Philip Jenkins wants us to stop using the phrase "witch hunt" to describe American investigations into communism during the Cold War. The phrase, he argues, should be removed from political discourse. Here is a taste of his piece at Real Clear Religion:
To speak of a witch-hunt evokes a whole mythological system. In the
original witch-hunts of sixteenth or seventeenth century Europe,
thousands of innocent people were tried and punished for crimes of which
they were not just innocent, but which were actively impossible, such
as riding on the back of a goat to a personal meeting with Satan. Witch
panics served to focus fears and anxieties within hungry and war-torn
communities in desperate need of scapegoats.
Real witches, by definition, did not exist.
And that is the implication of the phrase when applied to the
twentieth century. When Congressional committees dragooned left-wing
activists before them to answer humiliating questions, they were (we
think) investigating imaginary crimes by non-existent witches. This
picture is consecrated in American culture by Arthur Miller's
heavy-handed allegory, The Crucible. Once you accept the
witch-hunt idea, you have a ready-made system of near-diabolic villains,
and a heroic martyrology of saints and innocent sufferers.

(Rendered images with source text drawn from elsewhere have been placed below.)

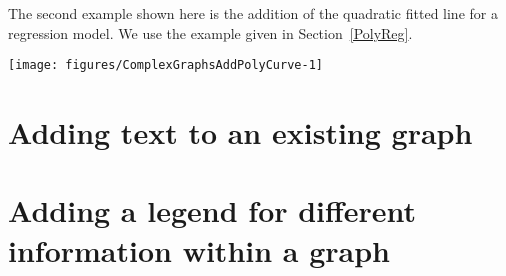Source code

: The second example shown here is the addition of the quadratic fitted line for a regression model. We use the example given in Section~\ref{PolyReg}. 
\begin{knitrout}
\color{fgcolor}\begin{kframe}
\begin{alltt}
\hlstd{> } \hlkwb{=} \hlopt{~}\hlstd{,} \hlstd{=}\hlstd{),} 
\hlstd{> }\hlkwb{=}
\hlstd{> }\hlopt{~} 
\end{alltt}
\end{kframe}
\texttt{[image: figures/ComplexGraphsAddPolyCurve-1]} 
\begin{kframe}\begin{alltt}
\hlstd{> }\hlstd{(Coeffs[}\hlstd{]}\hlopt{+}\hlstd{Coeffs[}\hlstd{]}\hlopt{*}\hlopt{+}\hlstd{Coeffs[}\hlstd{]}\hlopt{*}\hlopt{^}\hlstd{,}   \hlstd{=}\hlstd{)}
\end{alltt}


{\ttfamily\noindent\bfseries{}}\end{kframe}
\end{knitrout}
 
\section{Adding text to an existing graph} 
 
 
\section{Adding a legend for different information within a graph}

In the Communist case, though, the "witches" really did exist, and
genuinely posed a threat. For some thirty years now, we have had
excellent historical studies by such scholars as Ronald Radosh, Allen
Weinstein, John Earl Haynes and Hervey Klehr, and they demonstrate a
picture of American Communism absolutely at variance with the myth. At
its height in the 1930s, the US Communist Party had at least 75,000 open
members, including many well placed in key strategic industries. There
was also a penumbra of clandestine members, of unknown scale.